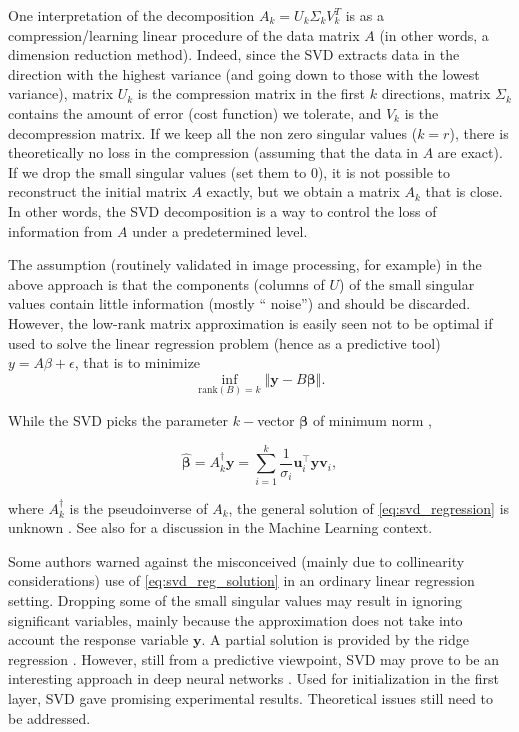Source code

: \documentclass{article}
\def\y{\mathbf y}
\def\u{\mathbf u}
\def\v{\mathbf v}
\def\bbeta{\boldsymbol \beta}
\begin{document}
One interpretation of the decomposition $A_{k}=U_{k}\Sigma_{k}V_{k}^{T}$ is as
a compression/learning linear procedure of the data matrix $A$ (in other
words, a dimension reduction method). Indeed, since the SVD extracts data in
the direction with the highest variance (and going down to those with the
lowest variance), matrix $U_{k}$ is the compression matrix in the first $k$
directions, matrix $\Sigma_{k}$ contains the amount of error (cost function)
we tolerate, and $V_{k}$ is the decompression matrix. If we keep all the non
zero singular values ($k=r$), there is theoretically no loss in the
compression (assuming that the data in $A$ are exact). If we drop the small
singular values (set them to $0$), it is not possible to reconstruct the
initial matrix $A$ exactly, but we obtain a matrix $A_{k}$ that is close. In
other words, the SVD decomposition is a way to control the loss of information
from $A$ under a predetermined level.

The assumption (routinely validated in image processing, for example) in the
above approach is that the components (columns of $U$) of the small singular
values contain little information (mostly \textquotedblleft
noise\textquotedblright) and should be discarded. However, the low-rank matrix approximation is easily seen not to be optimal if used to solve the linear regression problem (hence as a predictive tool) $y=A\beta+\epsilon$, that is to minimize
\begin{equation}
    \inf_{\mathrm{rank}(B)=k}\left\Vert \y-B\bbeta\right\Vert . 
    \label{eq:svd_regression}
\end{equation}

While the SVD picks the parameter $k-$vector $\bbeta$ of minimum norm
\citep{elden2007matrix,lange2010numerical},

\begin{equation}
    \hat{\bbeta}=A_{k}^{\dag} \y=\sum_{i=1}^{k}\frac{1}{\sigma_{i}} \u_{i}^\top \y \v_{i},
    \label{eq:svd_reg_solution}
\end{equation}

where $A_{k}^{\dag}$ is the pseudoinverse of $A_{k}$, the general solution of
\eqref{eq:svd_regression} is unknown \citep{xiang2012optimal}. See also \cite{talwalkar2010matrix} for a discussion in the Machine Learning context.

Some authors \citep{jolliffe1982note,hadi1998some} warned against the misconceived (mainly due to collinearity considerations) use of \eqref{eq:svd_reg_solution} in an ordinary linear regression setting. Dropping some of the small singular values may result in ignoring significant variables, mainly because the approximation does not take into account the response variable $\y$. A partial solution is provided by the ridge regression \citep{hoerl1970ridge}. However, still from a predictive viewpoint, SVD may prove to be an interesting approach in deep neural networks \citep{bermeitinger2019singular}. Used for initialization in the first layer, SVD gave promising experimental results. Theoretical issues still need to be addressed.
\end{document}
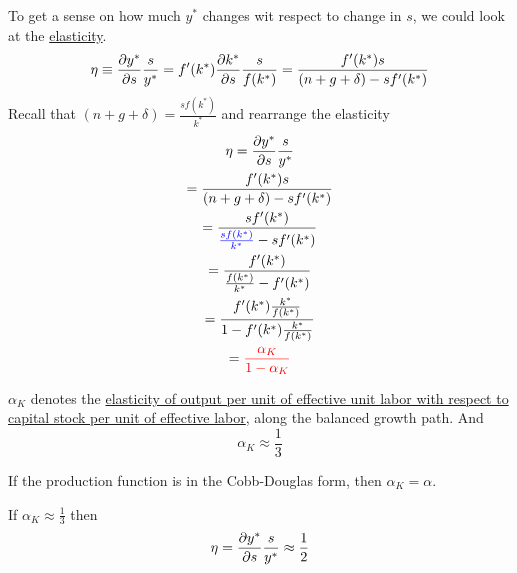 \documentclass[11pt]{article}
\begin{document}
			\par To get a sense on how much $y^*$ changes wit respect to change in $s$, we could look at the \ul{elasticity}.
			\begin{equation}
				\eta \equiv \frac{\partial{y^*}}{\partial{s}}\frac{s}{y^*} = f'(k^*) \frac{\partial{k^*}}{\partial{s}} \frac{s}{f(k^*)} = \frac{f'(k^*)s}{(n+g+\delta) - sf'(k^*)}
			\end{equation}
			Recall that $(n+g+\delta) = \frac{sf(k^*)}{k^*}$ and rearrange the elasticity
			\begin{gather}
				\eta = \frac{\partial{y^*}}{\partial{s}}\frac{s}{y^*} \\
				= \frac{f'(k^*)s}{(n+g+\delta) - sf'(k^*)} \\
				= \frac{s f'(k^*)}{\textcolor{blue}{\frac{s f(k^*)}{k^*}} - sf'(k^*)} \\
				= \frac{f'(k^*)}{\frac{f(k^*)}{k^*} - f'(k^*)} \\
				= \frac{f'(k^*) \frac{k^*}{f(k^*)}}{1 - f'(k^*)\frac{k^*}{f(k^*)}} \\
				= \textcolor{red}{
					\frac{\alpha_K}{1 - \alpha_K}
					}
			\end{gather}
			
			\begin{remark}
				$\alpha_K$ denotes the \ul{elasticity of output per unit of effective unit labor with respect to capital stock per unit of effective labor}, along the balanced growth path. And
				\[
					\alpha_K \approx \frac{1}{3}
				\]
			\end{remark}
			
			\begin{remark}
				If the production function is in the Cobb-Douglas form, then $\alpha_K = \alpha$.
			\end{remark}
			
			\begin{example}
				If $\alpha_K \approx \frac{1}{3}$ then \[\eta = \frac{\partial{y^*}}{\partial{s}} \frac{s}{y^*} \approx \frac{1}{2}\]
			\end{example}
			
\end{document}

** TO DO **
For this exercise, return the data above exactly and leave every picture out.

** ANSWER TO THIS EXERCISE **
Source code

: \documentclass{article}
\def\y{\mathbf y}
\def\u{\mathbf u}
\def\v{\mathbf v}
\def\bbeta{\boldsymbol \beta}
\begin{document}
One interpretation of the decomposition $A_{k}=U_{k}\Sigma_{k}V_{k}^{T}$ is as
a compression/learning linear procedure of the data matrix $A$ (in other
words, a dimension reduction method). Indeed, since the SVD extracts data in
the direction with the highest variance (and going down to those with the
lowest variance), matrix $U_{k}$ is the compression matrix in the first $k$
directions, matrix $\Sigma_{k}$ contains the amount of error (cost function)
we tolerate, and $V_{k}$ is the decompression matrix. If we keep all the non
zero singular values ($k=r$), there is theoretically no loss in the
compression (assuming that the data in $A$ are exact). If we drop the small
singular values (set them to $0$), it is not possible to reconstruct the
initial matrix $A$ exactly, but we obtain a matrix $A_{k}$ that is close. In
other words, the SVD decomposition is a way to control the loss of information
from $A$ under a predetermined level.

The assumption (routinely validated in image processing, for example) in the
above approach is that the components (columns of $U$) of the small singular
values contain little information (mostly \textquotedblleft
noise\textquotedblright) and should be discarded. However, the low-rank matrix approximation is easily seen not to be optimal if used to solve the linear regression problem (hence as a predictive tool) $y=A\beta+\epsilon$, that is to minimize
\begin{equation}
    \inf_{\mathrm{rank}(B)=k}\left\Vert \y-B\bbeta\right\Vert . 
    \label{eq:svd_regression}
\end{equation}

While the SVD picks the parameter $k-$vector $\bbeta$ of minimum norm
\citep{elden2007matrix,lange2010numerical},

\begin{equation}
    \hat{\bbeta}=A_{k}^{\dag} \y=\sum_{i=1}^{k}\frac{1}{\sigma_{i}} \u_{i}^\top \y \v_{i},
    \label{eq:svd_reg_solution}
\end{equation}

where $A_{k}^{\dag}$ is the pseudoinverse of $A_{k}$, the general solution of
\eqref{eq:svd_regression} is unknown \citep{xiang2012optimal}. See also \cite{talwalkar2010matrix} for a discussion in the Machine Learning context.

Some authors \citep{jolliffe1982note,hadi1998some} warned against the misconceived (mainly due to collinearity considerations) use of \eqref{eq:svd_reg_solution} in an ordinary linear regression setting. Dropping some of the small singular values may result in ignoring significant variables, mainly because the approximation does not take into account the response variable $\y$. A partial solution is provided by the ridge regression \citep{hoerl1970ridge}. However, still from a predictive viewpoint, SVD may prove to be an interesting approach in deep neural networks \citep{bermeitinger2019singular}. Used for initialization in the first layer, SVD gave promising experimental results. Theoretical issues still need to be addressed.
\end{document}
 \documentclass[11pt]{article}
\begin{document}
			\par To get a sense on how much $y^*$ changes wit respect to change in $s$, we could look at the \ul{elasticity}.
			\begin{equation}
				\eta \equiv \frac{\partial{y^*}}{\partial{s}}\frac{s}{y^*} = f'(k^*) \frac{\partial{k^*}}{\partial{s}} \frac{s}{f(k^*)} = \frac{f'(k^*)s}{(n+g+\delta) - sf'(k^*)}
			\end{equation}
			Recall that $(n+g+\delta) = \frac{sf(k^*)}{k^*}$ and rearrange the elasticity
			\begin{gather}
				\eta = \frac{\partial{y^*}}{\partial{s}}\frac{s}{y^*} \\
				= \frac{f'(k^*)s}{(n+g+\delta) - sf'(k^*)} \\
				= \frac{s f'(k^*)}{\textcolor{blue}{\frac{s f(k^*)}{k^*}} - sf'(k^*)} \\
				= \frac{f'(k^*)}{\frac{f(k^*)}{k^*} - f'(k^*)} \\
				= \frac{f'(k^*) \frac{k^*}{f(k^*)}}{1 - f'(k^*)\frac{k^*}{f(k^*)}} \\
				= \textcolor{red}{
					\frac{\alpha_K}{1 - \alpha_K}
					}
			\end{gather}
			
			\begin{remark}
				$\alpha_K$ denotes the \ul{elasticity of output per unit of effective unit labor with respect to capital stock per unit of effective labor}, along the balanced growth path. And
				\[
					\alpha_K \approx \frac{1}{3}
				\]
			\end{remark}
			
			\begin{remark}
				If the production function is in the Cobb-Douglas form, then $\alpha_K = \alpha$.
			\end{remark}
			
			\begin{example}
				If $\alpha_K \approx \frac{1}{3}$ then \[\eta = \frac{\partial{y^*}}{\partial{s}} \frac{s}{y^*} \approx \frac{1}{2}\]
			\end{example}
			
\end{document}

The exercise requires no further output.